The Federal Government has a longstanding and evolving role in energy.
Most Federal energy programs and agencies have no State or private
counterparts and clearly involve the national interest. The federally-
owned Strategic Petroleum Reserve, for instance, protects against supply
disruptions and the resulting consumer price shocks, while Federal
regulators protect public health and the environment and ensure fair,
efficient energy rates. DOE's applied research and development (R&D)
programs in fossil, nuclear, solar/renewable energy and energy
conservation speed the development of technologies, frequently through
cost-shared partnerships with industry. The programs not only open new
opportunities for American industry, but reach beyond what the
marketplace demands today, putting the Nation in a better position to
meet the demands of tomorrow.
Energy Resources and R&D
Strategic Petroleum Reserve (SPR): DOE maintains SPR and invests in
R&D to protect against petroleum supply disruptions and reduce the
environmental impacts of energy production and use.

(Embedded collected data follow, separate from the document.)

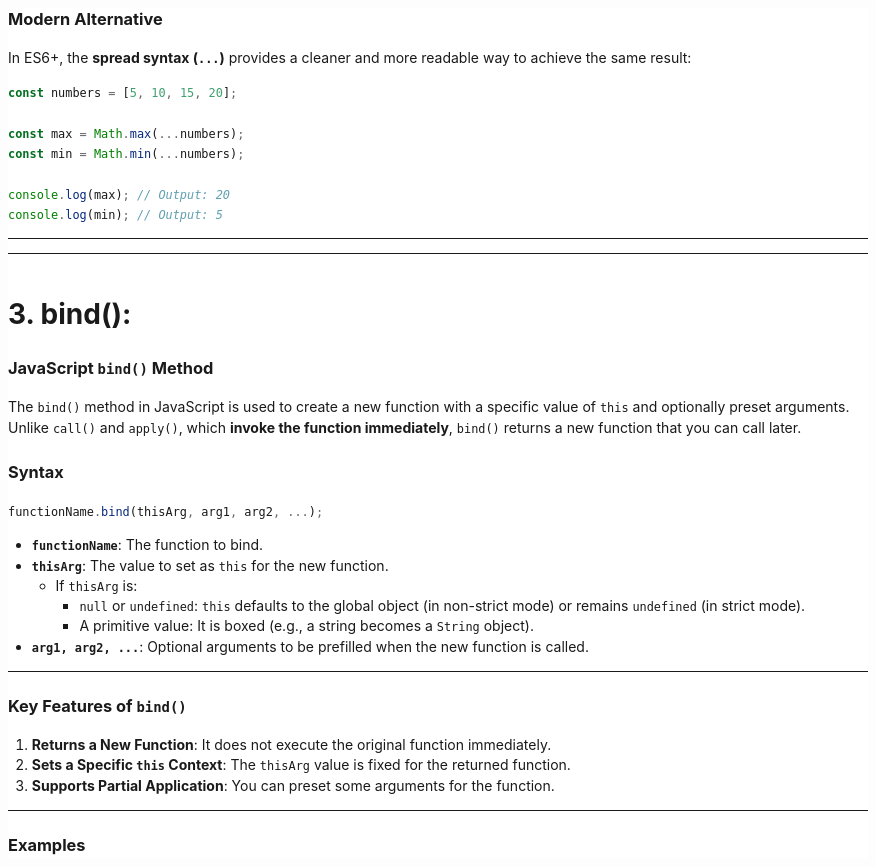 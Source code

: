 
### **Modern Alternative**

In ES6+, the **spread syntax (`...`)** provides a cleaner and more readable way to achieve the same result:

```javascript
const numbers = [5, 10, 15, 20];

const max = Math.max(...numbers);
const min = Math.min(...numbers);

console.log(max); // Output: 20
console.log(min); // Output: 5
```

---

---

# 3. bind():

### **JavaScript `bind()` Method**

The `bind()` method in JavaScript is used to create a new function with a specific value of `this` and optionally preset arguments. Unlike `call()` and `apply()`, which **invoke the function immediately**, `bind()` returns a new function that you can call later.

### **Syntax**

```javascript
functionName.bind(thisArg, arg1, arg2, ...);
```

- **`functionName`**: The function to bind.
- **`thisArg`**: The value to set as `this` for the new function.
  - If `thisArg` is:
    - `null` or `undefined`: `this` defaults to the global object (in non-strict mode) or remains `undefined` (in strict mode).
    - A primitive value: It is boxed (e.g., a string becomes a `String` object).
- **`arg1, arg2, ...`**: Optional arguments to be prefilled when the new function is called.

---

### **Key Features of `bind()`**

1. **Returns a New Function**: It does not execute the original function immediately.
2. **Sets a Specific `this` Context**: The `thisArg` value is fixed for the returned function.
3. **Supports Partial Application**: You can preset some arguments for the function.

---

### **Examples**
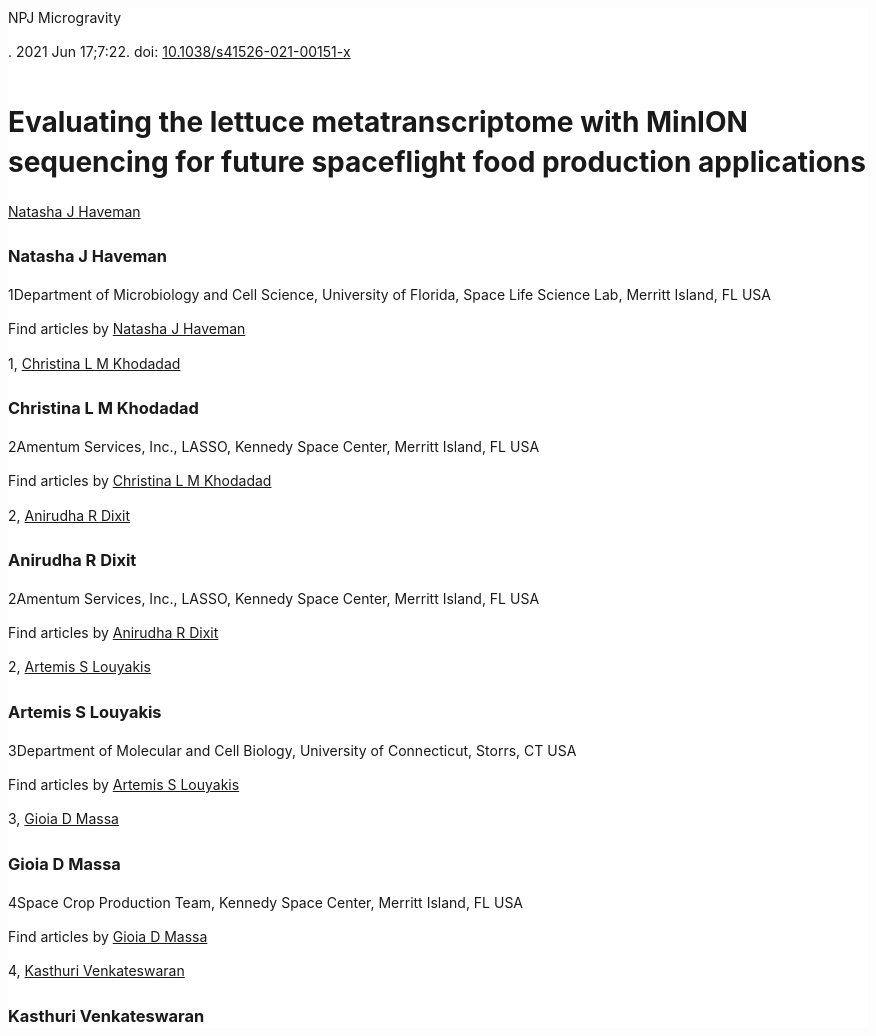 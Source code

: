 NPJ Microgravity

. 2021 Jun 17;7:22. doi: [10.1038/s41526-021-00151-x](https://doi.org/10.1038/s41526-021-00151-x)

# Evaluating the lettuce metatranscriptome with MinION sequencing for future spaceflight food production applications

[Natasha J Haveman](https://pubmed.ncbi.nlm.nih.gov/?term=%22Haveman%20NJ%22%5BAuthor%5D)

### Natasha J Haveman

1Department of Microbiology and Cell Science, University of Florida, Space Life Science Lab, Merritt Island, FL USA

Find articles by [Natasha J Haveman](https://pubmed.ncbi.nlm.nih.gov/?term=%22Haveman%20NJ%22%5BAuthor%5D)

1, [Christina L M Khodadad](https://pubmed.ncbi.nlm.nih.gov/?term=%22Khodadad%20CLM%22%5BAuthor%5D)

### Christina L M Khodadad

2Amentum Services, Inc., LASSO, Kennedy Space Center, Merritt Island, FL USA

Find articles by [Christina L M Khodadad](https://pubmed.ncbi.nlm.nih.gov/?term=%22Khodadad%20CLM%22%5BAuthor%5D)

2, [Anirudha R Dixit](https://pubmed.ncbi.nlm.nih.gov/?term=%22Dixit%20AR%22%5BAuthor%5D)

### Anirudha R Dixit

2Amentum Services, Inc., LASSO, Kennedy Space Center, Merritt Island, FL USA

Find articles by [Anirudha R Dixit](https://pubmed.ncbi.nlm.nih.gov/?term=%22Dixit%20AR%22%5BAuthor%5D)

2, [Artemis S Louyakis](https://pubmed.ncbi.nlm.nih.gov/?term=%22Louyakis%20AS%22%5BAuthor%5D)

### Artemis S Louyakis

3Department of Molecular and Cell Biology, University of Connecticut, Storrs, CT USA

Find articles by [Artemis S Louyakis](https://pubmed.ncbi.nlm.nih.gov/?term=%22Louyakis%20AS%22%5BAuthor%5D)

3, [Gioia D Massa](https://pubmed.ncbi.nlm.nih.gov/?term=%22Massa%20GD%22%5BAuthor%5D)

### Gioia D Massa

4Space Crop Production Team, Kennedy Space Center, Merritt Island, FL USA

Find articles by [Gioia D Massa](https://pubmed.ncbi.nlm.nih.gov/?term=%22Massa%20GD%22%5BAuthor%5D)

4, [Kasthuri Venkateswaran](https://pubmed.ncbi.nlm.nih.gov/?term=%22Venkateswaran%20K%22%5BAuthor%5D)

### Kasthuri Venkateswaran
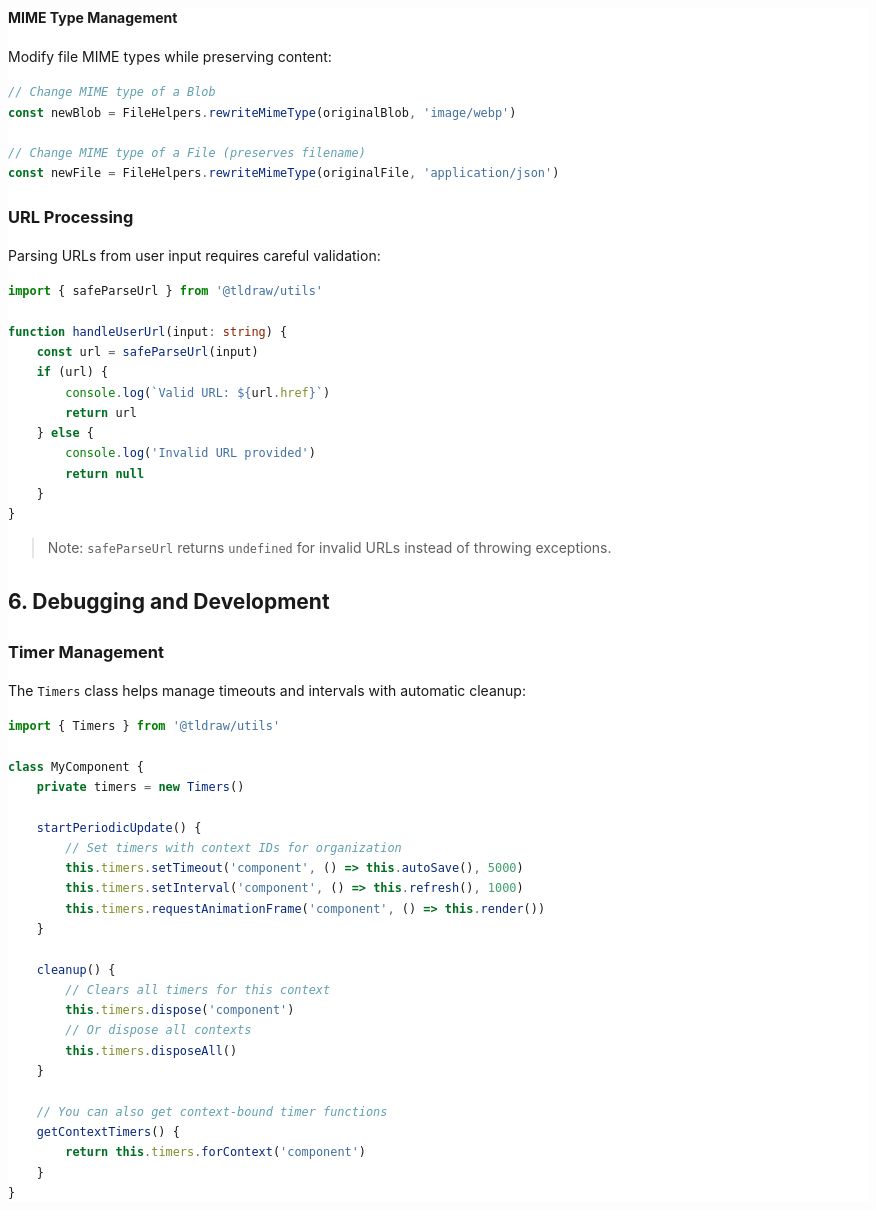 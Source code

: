 #### MIME Type Management

Modify file MIME types while preserving content:

```ts
// Change MIME type of a Blob
const newBlob = FileHelpers.rewriteMimeType(originalBlob, 'image/webp')

// Change MIME type of a File (preserves filename)
const newFile = FileHelpers.rewriteMimeType(originalFile, 'application/json')
```

### URL Processing

Parsing URLs from user input requires careful validation:

```ts
import { safeParseUrl } from '@tldraw/utils'

function handleUserUrl(input: string) {
	const url = safeParseUrl(input)
	if (url) {
		console.log(`Valid URL: ${url.href}`)
		return url
	} else {
		console.log('Invalid URL provided')
		return null
	}
}
```

> Note: `safeParseUrl` returns `undefined` for invalid URLs instead of throwing exceptions.

## 6. Debugging and Development

### Timer Management

The `Timers` class helps manage timeouts and intervals with automatic cleanup:

```ts
import { Timers } from '@tldraw/utils'

class MyComponent {
	private timers = new Timers()

	startPeriodicUpdate() {
		// Set timers with context IDs for organization
		this.timers.setTimeout('component', () => this.autoSave(), 5000)
		this.timers.setInterval('component', () => this.refresh(), 1000)
		this.timers.requestAnimationFrame('component', () => this.render())
	}

	cleanup() {
		// Clears all timers for this context
		this.timers.dispose('component')
		// Or dispose all contexts
		this.timers.disposeAll()
	}

	// You can also get context-bound timer functions
	getContextTimers() {
		return this.timers.forContext('component')
	}
}
```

SPR was authorized in 1975, in response to the oil embargoes of the
early 1970s. The Reserve now holds 567 million barrels of crude oil in
underground salt caverns at four Gulf Coast sites. SPR helps protect the
economy and provide flexibility for the Nation's foreign policy in case
of a severe energy supply disruption.
In 2001, DOE will maintain its capability to reach a SPR
drawdown rate of about four million barrels a day within 15
days and to maintain that rate for at least 90 days.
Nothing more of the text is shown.